Use-case preset

Real-time translation cost calculator

Live translation of short utterances with strict sub-1s latency.

Live translation of short utterances — speech-to-text output or typed messages — where the source text and translated result are roughly the same token length. Typical in conferencing, customer support, and live captioning pipelines.

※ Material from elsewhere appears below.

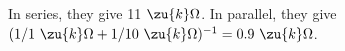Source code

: In series, they give 11 $\zu{k}\Omega$. 
In parallel, they give $(1/1\ \zu{k}\Omega+1/10\ \zu{k}\Omega)^{-1} = 0.9\ \zu{k}\Omega$.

The 50/50 ratio is accurate: the source utterance plus brief system instructions mirror the length of the translated output. A 4k context window is generous for utterance-level translation — most inputs are under 100 tokens. The interactive latency target (sub-1s) is required for live use; anything over 800 ms breaks conversational flow. `cachedPromptPercent` is ~30: language pair instructions and a few shot examples are stable across a session, but each utterance is new. Cost is proportional to throughput — at high volume (e.g., 10k utterances/hour), a compact 7B multilingual model is the obvious choice over a 70B, with comparable BLEU scores on short segments.

Recommended models

alibaba/qwen-2.5-72b-instruct

Top-tier multilingual capability across 29+ languages; reliable quality on short utterances.

alibaba/qwen-3-8b-instruct

Fast 8B multilingual model; near-identical translation quality to 72B on short segments at 8× lower cost.

meta/llama-3.1-8b-instruct

Low latency, decent multilingual coverage for the major language pairs in most deployments.

mistralai/mistral-small-3

Strong European language pairs with fast inference; good fit for EU-facing live translation.